One reason that my topics are hard to interpret is the inclusion of proper names. Both Underwood and Jockers (I believe) briefly discuss them. Underwood recommends removing them. It would be hard to do without a stoplist. Additionally, science fiction often uses made up words. For example, the words “belphin” and “belphins” appear in the final topic. The terms come from Evelyn E. Smith’s “The Blue Tower”, and since I haven’t read the story and it doesn’t have an extensive Wikipedia (or other database) article written for it, I can’t begin to tell you what it means. From excerpts, my best guess is that it’s a kind of alien or other foreign creature. A final issue with my mini-corpus and topic modeling is that the Gutenberg Project’s copyright and legal speak messages skew the results. Topic thirteen, which contains terms like “gutenberg”, “tm”, “electronic”, and “trademark”, makes up at least forty percent of five of my eight documents. It makes up ninety-six percent of Therese Windser’s “Longevity” just because the story itself is so short.
Interestingly, my texts seem to create unique topics. Other than topic thirteen, each text has a different numbered topic as their top, and they appear to contain a few words unique to each work, such as proper names. Still, I feel that these are useful because they can potentially tell us what individual works are concerned with, if not multiple works but with a dominant one present. For example, topic 9, which makes up 41% of Tenn William’s “The Men in the Walls”, contains words like “mankind”, “burrow”, “monster”, “trap”, and “alien”. While I struggle to come up with a singular word to contain all of these, to me the terms speak of a hunt or maybe fear.

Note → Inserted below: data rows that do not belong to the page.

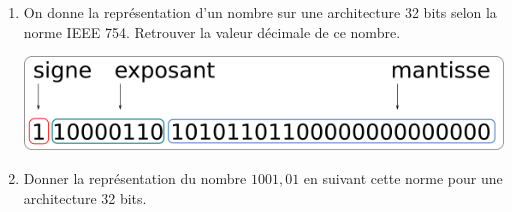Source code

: \documentclass[11pt,a4paper]{article}
\newcounter{num}
\begin{document}
\begin{enumerate}

\item On donne la représentation d'un nombre sur une architecture 32 bits selon la norme IEEE 754. Retrouver la valeur décimale de ce nombre.

\begin{center}
\includegraphics[scale=0.8]{../img/flottant_2.png}
\end{center}

\item Donner la représentation du nombre $1001,01$ en suivant cette norme pour une architecture 32 bits.


\end{enumerate}
\end{document}
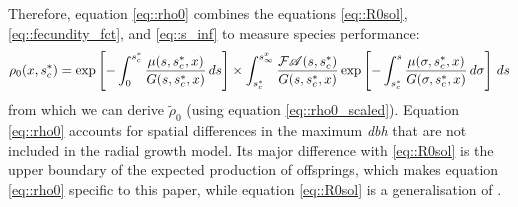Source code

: Therefore, equation \eqref{eq::rho0} combines the equations \eqref{eq::R0sol}, \eqref{eq::fecundity_fct}, and \eqref{eq::s_inf} to measure species performance:
\begin{equation} \label{eq::rho0}
	\rho_0(x, {s}^{*}_c) = \exp \left[-\int_0^{{s}^{*}_c}\frac{\mu(s, {s}^{*}_c, x)}{G(s, {s}^{*}_c, x)} \, ds \right] \times \int_{{s}^{*}_c}^{s_{\infty}^{x}} \frac{\mathcal{F} \mathscr{A}(s, {s}^{*}_c)}{G(s, {s}^{*}_c, x)} \exp \left[-\int_{{s}^{*}_c}^{s} \frac{\mu(\sigma, {s}^{*}_c, x)}{G(\sigma, {s}^{*}_c, x)} \, d\sigma \right] \, ds
\end{equation}
from which we can derive $ \tilde \rho_0 $ (using equation \eqref{eq::rho0_scaled}). Equation \eqref{eq::rho0} accounts for spatial differences in the maximum \textit{dbh} that are not included in the radial growth model. Its major difference with \eqref{eq::R0sol} is the upper boundary of the expected production of offsprings, which makes equation \eqref{eq::rho0} specific to this paper, while equation \eqref{eq::R0sol} is a generalisation of \citet{Purves2009}.
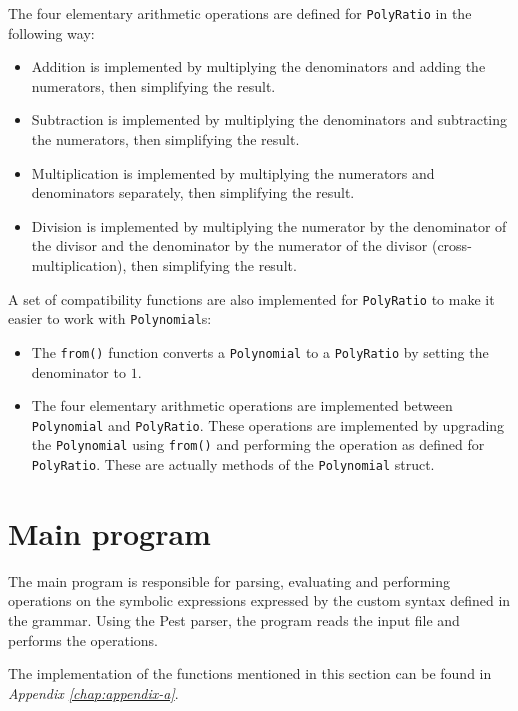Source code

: The four elementary arithmetic operations are defined for \verb|PolyRatio| in the following way:
\begin{itemize}
    \item Addition is implemented by multiplying the denominators and adding the numerators, then simplifying the result.
    \item Subtraction is implemented by multiplying the denominators and subtracting the numerators, then simplifying the result.
    \item Multiplication is implemented by multiplying the numerators and denominators separately, then simplifying the result.
    \item Division is implemented by multiplying the numerator by the denominator of the divisor and the denominator by the numerator of the divisor (cross-multiplication), then simplifying the result. 
\end{itemize}



A set of compatibility functions are also implemented for \verb|PolyRatio| to make it easier to work with \verb|Polynomial|s:

\begin{itemize}
    \item The \verb|from()| function converts a \verb|Polynomial| to a \verb|PolyRatio| by setting the denominator to $1$.
    \item The four elementary arithmetic operations are implemented between \verb|Polynomial| and \verb|PolyRatio|. These operations are implemented by upgrading the \verb|Polynomial| using \verb|from()| and performing the operation as defined for \verb|PolyRatio|. These are actually methods of the \verb|Polynomial| struct.
\end{itemize}



\section{Main program}\label{sec:main-program}

The main program is responsible for parsing, evaluating and performing operations on the symbolic expressions expressed by the custom syntax defined in the grammar. Using the Pest parser, the program reads the input file and performs the operations.

The implementation of the functions mentioned in this section can be found in \textit{Appendix \ref{chap:appendix-a}}.

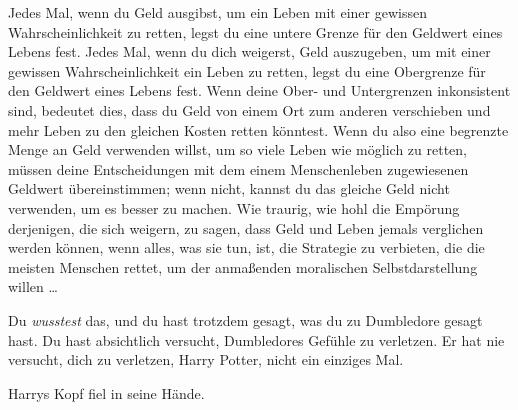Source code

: \begin{em}
Jedes Mal, wenn du Geld ausgibst, um ein Leben mit einer gewissen Wahrscheinlichkeit zu retten, legst du eine untere Grenze für den Geldwert eines Lebens fest. Jedes Mal, wenn du dich weigerst, Geld auszugeben, um mit einer gewissen Wahrscheinlichkeit ein Leben zu retten, legst du eine Obergrenze für den Geldwert eines Lebens fest. Wenn deine Ober- und Untergrenzen inkonsistent sind, bedeutet dies, dass du Geld von einem Ort zum anderen verschieben und mehr Leben zu den gleichen Kosten retten könntest. Wenn du also eine begrenzte Menge an Geld verwenden willst, um so viele Leben wie möglich zu retten, müssen deine Entscheidungen mit dem einem Menschenleben zugewiesenen Geldwert übereinstimmen; wenn nicht, kannst du das gleiche Geld nicht verwenden, um es besser zu machen. Wie traurig, wie hohl die Empörung derjenigen, die sich weigern, zu sagen, dass Geld und Leben jemals verglichen werden können, wenn alles, was sie tun, ist, die Strategie zu verbieten, die die meisten Menschen rettet, um der anmaßenden moralischen Selbstdarstellung willen …



Du \emph{wusstest} das, und du hast trotzdem gesagt, was du zu Dumbledore gesagt hast. Du hast absichtlich versucht, Dumbledores Gefühle zu verletzen. Er hat nie versucht, dich zu verletzen, Harry Potter, nicht ein einziges Mal.
\end{em}
Harrys Kopf fiel in seine Hände.

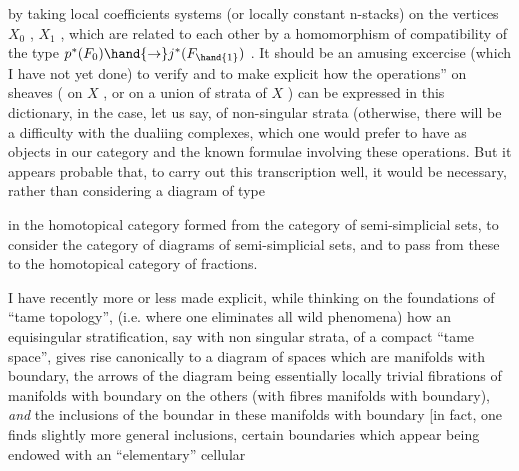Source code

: 

by taking local coefficients systems (or locally constant n-stacks) on
the vertices $X_0$ , $X_1$ , which are related to each other by a homomorphism
of compatibility of the type $p^*(F_0)\hand{\to} j^*(F_{\hand{1}})$ . It should be an amusing
excercise (which I have not yet done) to verify and to make explicit how
the   operations'' on sheaves ( on $X$ , or on a  union of strata of $X$ )
can be expressed in this dictionary, in the case, let us say, of non-singular
strata (otherwise, there will be a difficulty with the dualiing complexes,
which one would prefer to have as objects in our category\hand{)}\hand{,} and  
 the known formulae involving these operations\deleted{)}. But it appears
probable that, to carry out this transcription well, it would be necessary,
rather than considering a diagram of type

\diagram{\begin{tikzcd}
\bullet \arrow[r,color=blue] \arrow[d,color=blue] \& \bullet \\
\bullet \&
\end{tikzcd}}

in the homotopical category formed from the category of semi-simplicial sets,
to consider the category of diagrams of semi-simplicial sets, and to pass from
these to the homotopical category of fractions.

I have recently more or less made explicit, while thinking on the
foundations of ``tame topology'', (i.e. where one  eliminates  all
wild phenomena) how an equisingular stratification, say with non singular
strata, of a compact ``tame space'', gives rise canonically to a diagram of spaces
which are manifolds with boundary,  the arrows of the diagram being essentially
locally trivial fibrations of manifolds with boundary on the others (with
fibres  manifolds with boundary), \textit{and} the inclusions of the boundar in these
manifolds with boundary [in fact, one finds slightly more general inclusions,
certain boundaries which appear being endowed with an ``elementary'' cellular

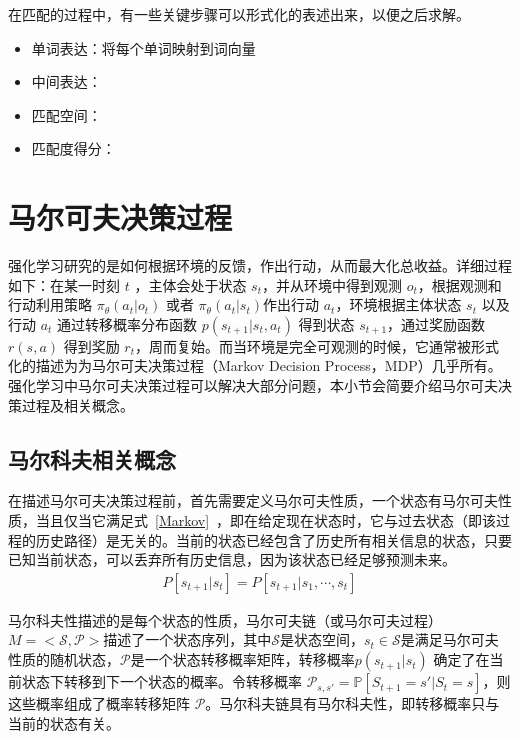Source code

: 在匹配的过程中，有一些关键步骤可以形式化的表述出来，以便之后求解。

\begin{itemize}
	\item 单词表达：将每个单词映射到词向量 
	\item 中间表达：
	\item 匹配空间：
	\item 匹配度得分：
\end{itemize}

\section{马尔可夫决策过程}
强化学习研究的是如何根据环境的反馈，作出行动，从而最大化总收益。详细过程如下：在某一时刻 $t$ ，主体会处于状态 $s_t$，并从环境中得到观测 $o_t$，根据观测和行动利用策略 $\pi_\theta(a_t|o_t)$ 或者 $\pi_\theta(a_t|s_t)$作出行动 $a_t$，环境根据主体状态 $s_t$ 以及行动 $a_t$ 通过转移概率分布函数 $p(s_{t+1}| s_t, a_t)$ 得到状态 $s_{t+1}$，通过奖励函数 $r(s, a)$ 得到奖励 $r_t$，周而复始。而当环境是完全可观测的时候，它通常被形式化的描述为为马尔可夫决策过程（Markov Decision Process，MDP）几乎所有。强化学习中马尔可夫决策过程可以解决大部分问题\cite{Sutton1998ReinFORcementL}，本小节会简要介绍马尔可夫决策过程及相关概念。

\subsection{马尔科夫相关概念}

在描述马尔可夫决策过程前，首先需要定义马尔可夫性质，一个状态有马尔可夫性质，当且仅当它满足式~\eqref{Markov}~，即在给定现在状态时，它与过去状态（即该过程的历史路径）是无关的。当前的状态已经包含了历史所有相关信息的状态，只要已知当前状态，可以丢弃所有历史信息，因为该状态已经足够预测未来。
\begin{equation}
\label{Markov}
\begin{aligned}
P[s_{t+1}|s_t]=P[s_{t+1}|s_1,\cdots,s_t]
\end{aligned}
\end{equation}

马尔科夫性描述的是每个状态的性质，马尔可夫链（或马尔可夫过程）$M=<\mathcal{S}, \mathcal{P}>$描述了一个状态序列，其中$\mathcal{S}$是状态空间，$s_t \in \mathcal{S}$是满足马尔可夫性质的随机状态，$\mathcal{P}$是一个状态转移概率矩阵，转移概率$p(s_{t+1}|s_t)$ 确定了在当前状态下转移到下一个状态的概率。令转移概率 $\mathcal{P}_{s, s'}=\mathbb{P}[S_{t+1}=s'|S_t=s]$，则这些概率组成了概率转移矩阵 $\mathcal{P}$。马尔科夫链具有马尔科夫性，即转移概率只与当前的状态有关。

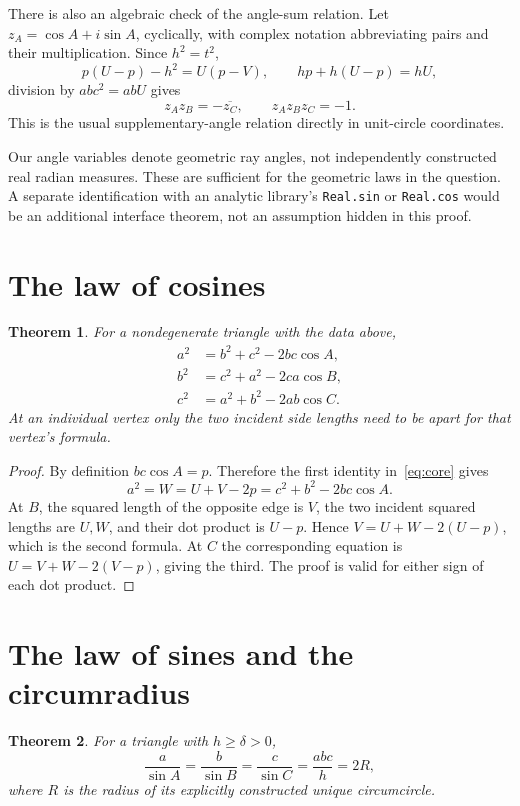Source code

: \documentclass[11pt,a4paper]{article}
\newtheorem{theorem}{Theorem}[section]
\theoremstyle{definition}
\newcommand{\code}[1]{\texttt{\small #1}}
\numberwithin{equation}{section}
\begin{document}
There is also an algebraic check of the angle-sum relation. Let
\(z_A=\cos A+i\sin A\), cyclically, with complex notation
abbreviating pairs and their multiplication. Since \(h^2=t^2\),
\[
 p(U-p)-h^2=U(p-V),\qquad hp+h(U-p)=hU,
\]
division by \(abc^2=abU\) gives
\[
 z_Az_B=-\overline{z_C},\qquad z_Az_Bz_C=-1.
 \tag{4.11}\label{eq:angle-sum}
\]
This is the usual supplementary-angle relation directly in
unit-circle coordinates.

Our angle variables denote geometric ray angles, not independently
constructed real radian measures. These are sufficient for the
geometric laws in the question. A separate identification with an
analytic library's \code{Real.sin} or \code{Real.cos} would be an
additional interface theorem, not an assumption hidden in this proof.

\section{The law of cosines}

\begin{theorem}\label{thm:cos}
For a nondegenerate triangle with the data above,
\begin{align*}
 a^2&=b^2+c^2-2bc\cos A,\\
 b^2&=c^2+a^2-2ca\cos B,\\
 c^2&=a^2+b^2-2ab\cos C.
\end{align*}
At an individual vertex only the two incident side lengths need
to be apart for that vertex's formula.
\end{theorem}

\begin{proof}
By definition \(bc\cos A=p\). Therefore the first identity
in~\eqref{eq:core} gives
\[
 a^2=W=U+V-2p=c^2+b^2-2bc\cos A.
\]
At \(B\), the squared length of the opposite edge is \(V\),
the two incident squared lengths are \(U,W\), and their dot
product is \(U-p\). Hence
\(V=U+W-2(U-p)\), which is the second formula.
At \(C\) the corresponding equation is
\(U=V+W-2(V-p)\), giving the third.
The proof is valid for either sign of each dot product.
\end{proof}

\section{The law of sines and the circumradius}

\begin{theorem}\label{thm:sine}
For a triangle with \(h\ge\delta>0\),
\[
 \frac{a}{\sin A}=\frac{b}{\sin B}
 =\frac{c}{\sin C}=\frac{abc}{h}=2R,
\]
where \(R\) is the radius of its explicitly constructed unique
circumcircle.
\end{theorem}
\end{document}
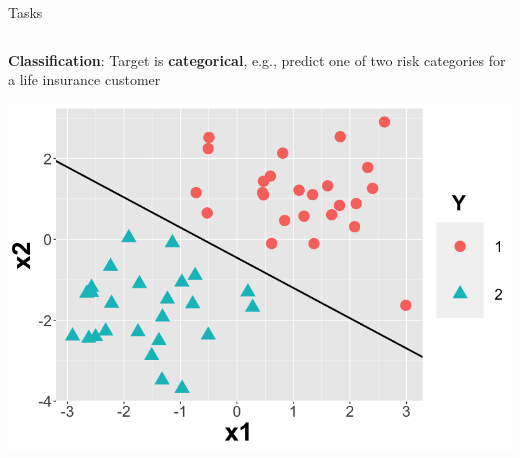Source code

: \documentclass[11pt,compress,t,notes=noshow, xcolor=table]{beamer}
\begin{document}
\begin{vbframe}{Tasks}
\begin{columns}
\begin{column}{0.4\textwidth}
\small \textbf{Classification}: Target is \textbf{categorical}, e.g., predict one of two risk categories for a life insurance customer

  \begin{center}
    \includegraphics[width=\textwidth]{figure/nutshell-ml-basics-supervised-classification-task.png}
  \end{center}
\end{column}
\end{columns}

\end{vbframe}
\end{document}
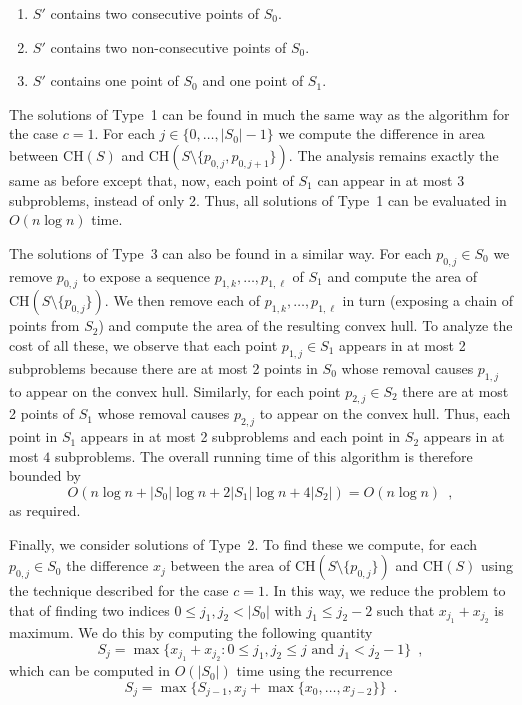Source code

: \documentclass[lotsofwhite]{patmorin}
\newcommand{\ch}{\mathrm{CH}}
\begin{document}
\begin{enumerate}
\item $S'$ contains two consecutive points of $S_0$.
\item $S'$ contains two non-consecutive points of $S_0$.
\item $S'$ contains one point of $S_0$ and one point of $S_1$.
\end{enumerate}

The solutions of Type~1 can be found in much the same way as the
algorithm for the case $c=1$.  For each $j\in\{0,\ldots,|S_0|-1\}$ we
compute the difference in area between $\ch(S)$ and
$\ch(S\setminus\{p_{0,j},p_{0,j+1}\})$.  The analysis remains exactly
the same as before except that, now, each point of $S_1$ can appear in
at most $3$ subproblems, instead of only 2.  Thus, all solutions of
Type~1 can be evaluated in $O(n\log n)$ time.


The solutions of Type~3 can also be found in a similar way.  For each
$p_{0,j}\in S_0$ we remove $p_{0,j}$ to expose a sequence
$p_{1,k},\ldots,p_{1,\ell}$ of $S_1$ and compute the area of
$\ch(S\setminus\{p_{0,j}\})$.  We then remove each of
$p_{1,k},\ldots,p_{1,\ell}$ in turn (exposing a chain of points from
$S_2$) and compute the area of the resulting convex hull.  To analyze
the cost of all these, we observe that each point $p_{1,j}\in S_1$
appears in at most 2 subproblems because there are at most 2 points in
$S_0$ whose removal causes $p_{1,j}$ to appear on the convex hull.
Similarly, for each point $p_{2,j}\in S_2$ there are at most 2 points
of $S_1$ whose removal causes $p_{2,j}$ to appear on the convex hull.
Thus, each point in $S_1$ appears in at most 2 subproblems and each
point in $S_2$ appears in at most $4$ subproblems.  The overall
running time of this algorithm is therefore bounded by
\[
    O\left(n\log n + |S_0|\log n + 2|S_1|\log n + 4|S_2|\right) = O(n\log n) \enspace ,
\]
as required.

Finally, we consider solutions of Type~2.  To find these we compute,
for each $p_{0,j}\in S_0$ the difference $x_j$ between the area of
$\ch(S\setminus\{p_{0,j}\})$ and $\ch(S)$ using the technique
described for the case $c=1$.  In this way, we reduce the problem to
that of finding two indices $0\le j_1,j_2< |S_0|$ with $j_1\le j_2-2$ such that
$x_{j_1}+x_{j_2}$ is maximum.  We do this 
by computing the following quantity 
\[
     S_j = \max\{x_{j_1}+x_{j_2} : 
       \mbox{$0\le j_1,j_2\le j$ and $j_1 < j_2-1$}\} \enspace ,
\]
which can be computed in $O(|S_0|)$ time using the recurrence
\[
    S_j = \max\{S_{j-1}, x_{j} + \max\{x_{0},\ldots,x_{j-2}\}\}
                \enspace .
\]
\end{document}
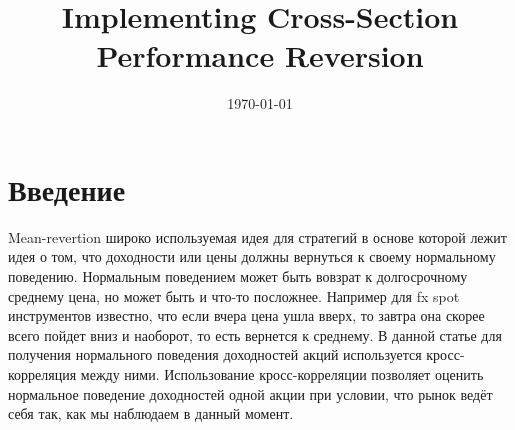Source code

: \documentclass[10pt, a4paper, twocolumn]{article} %
\title{Implementing Cross-Section Performance Reversion} %
\author{
	\authorstyle{Valerii Ovchinnikov} %
}
\date{\today} %
\begin{document}
\maketitle %

\thispagestyle{firstpage} %




\section{Введение}
Mean-revertion широко используемая идея для стратегий в основе которой лежит идея о том, что доходности или цены должны
вернуться к своему нормальному поведению. Нормальным поведением может быть вовзрат к долгосрочному среднему цена,
но может быть и что-то посложнее. Например для fx spot инструментов известно, что  если вчера цена ушла вверх, то завтра
она скорее всего пойдет вниз и наоборот, то есть вернется к среднему. В данной статье для получения нормального
поведения доходностей акций используется кросс-корреляция между ними. Использование кросс-корреляции позволяет оценить
нормальное поведение доходностей одной акции при условии, что рынок ведёт себя так, как мы наблюдаем в данный момент.
\end{document}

Perhaps some kind of struggle.
Finally, there is a somewhat comprehensive topic that appears in the top three of nearly all of my texts. Topic fourteen says, “man back time eyes men long knew made face great hand turned looked left heard hands told arms asked”. It doesn’t seem to make a whole lot of sense at first, but if I had to make a guess, it seems to be pointing to the five senses. Perhaps this tells up that senses are important to science fiction, or at least this collection of science fiction stories.